The measure of disorder in a system

• This exists because everything in the universe tends towards disorder

Give the equation linking entropy, enthalpy change, temperature and free energy?

ΔG = ΔH - (T * ΔS)

• ΔG: Change in Gibbs free energy- J or J/mol^-1

• ΔH: Enthalpy change- KJmol^-1

• T: Temperature (must be in Kelvin)

• ΔS: Entropy change- JK^-1mol

For a reaction to be feasible/spontaneous, what ΔG be?

Negative

When is the enthalpy change almost zero for ligand substitution reactions?

When you a breaking the same number of the same type of bonds

What is the chelate effect?

The greater stability of bidentate or multidentate ligand complexes compared to monodentate ligands for the same metal

What is en short for?

en is short for NH₂CH₂CH₂NH₂ or ethane-1,2-diamine we’re just using slang guys

Take the reaction:

[Co(NH3)₆]³⁺ + 3en -> [Co(en)₃]³⁺ + 6NH₃

What happens to the entropy change of this reaction? What is the effect on Gibbs free energy and why does this mean the reaction is feasible?

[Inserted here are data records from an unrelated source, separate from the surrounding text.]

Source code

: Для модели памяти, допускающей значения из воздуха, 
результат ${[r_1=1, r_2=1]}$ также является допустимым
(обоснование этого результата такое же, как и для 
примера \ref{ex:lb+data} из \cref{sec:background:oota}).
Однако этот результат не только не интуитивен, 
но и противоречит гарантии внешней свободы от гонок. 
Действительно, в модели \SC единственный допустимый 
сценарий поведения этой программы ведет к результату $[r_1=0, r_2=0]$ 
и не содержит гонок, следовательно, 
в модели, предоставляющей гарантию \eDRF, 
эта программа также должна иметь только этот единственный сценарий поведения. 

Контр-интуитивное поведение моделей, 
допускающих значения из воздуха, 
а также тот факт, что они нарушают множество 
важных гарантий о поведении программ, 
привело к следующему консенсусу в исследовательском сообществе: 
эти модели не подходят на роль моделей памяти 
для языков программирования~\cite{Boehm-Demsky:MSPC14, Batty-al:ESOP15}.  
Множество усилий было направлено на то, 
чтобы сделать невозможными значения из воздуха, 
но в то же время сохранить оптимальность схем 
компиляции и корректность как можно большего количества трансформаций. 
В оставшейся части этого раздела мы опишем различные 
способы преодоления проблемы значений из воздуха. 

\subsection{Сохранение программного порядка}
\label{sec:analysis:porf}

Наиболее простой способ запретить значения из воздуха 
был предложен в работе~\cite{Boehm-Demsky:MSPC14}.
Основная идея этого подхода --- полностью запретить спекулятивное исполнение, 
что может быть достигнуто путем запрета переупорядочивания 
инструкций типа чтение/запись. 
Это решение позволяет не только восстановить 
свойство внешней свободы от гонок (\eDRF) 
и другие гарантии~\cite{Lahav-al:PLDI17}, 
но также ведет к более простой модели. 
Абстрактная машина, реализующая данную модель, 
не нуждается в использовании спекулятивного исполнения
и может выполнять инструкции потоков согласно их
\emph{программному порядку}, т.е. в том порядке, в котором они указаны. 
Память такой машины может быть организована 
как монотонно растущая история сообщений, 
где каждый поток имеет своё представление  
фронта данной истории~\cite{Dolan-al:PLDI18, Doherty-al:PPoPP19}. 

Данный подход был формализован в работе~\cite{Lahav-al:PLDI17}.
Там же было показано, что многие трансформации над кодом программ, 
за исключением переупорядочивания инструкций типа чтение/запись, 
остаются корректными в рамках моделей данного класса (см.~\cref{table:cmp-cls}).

• 6 Co-N bonds are broken and 6 Co-N bonds are formed so the enthalpy change is 0

  • This means that the reaction only happens due to the entropy change

• When a reaction has fewer reactant particles producing more product particles, the entropy change increases

  • We know that ΔG must be negative for a reaction to be feasible/spontaneous

• ΔG = ΔH - (T * ΔS) but since the enthalpy change is 0, ΔG = 0 - (T * ΔS)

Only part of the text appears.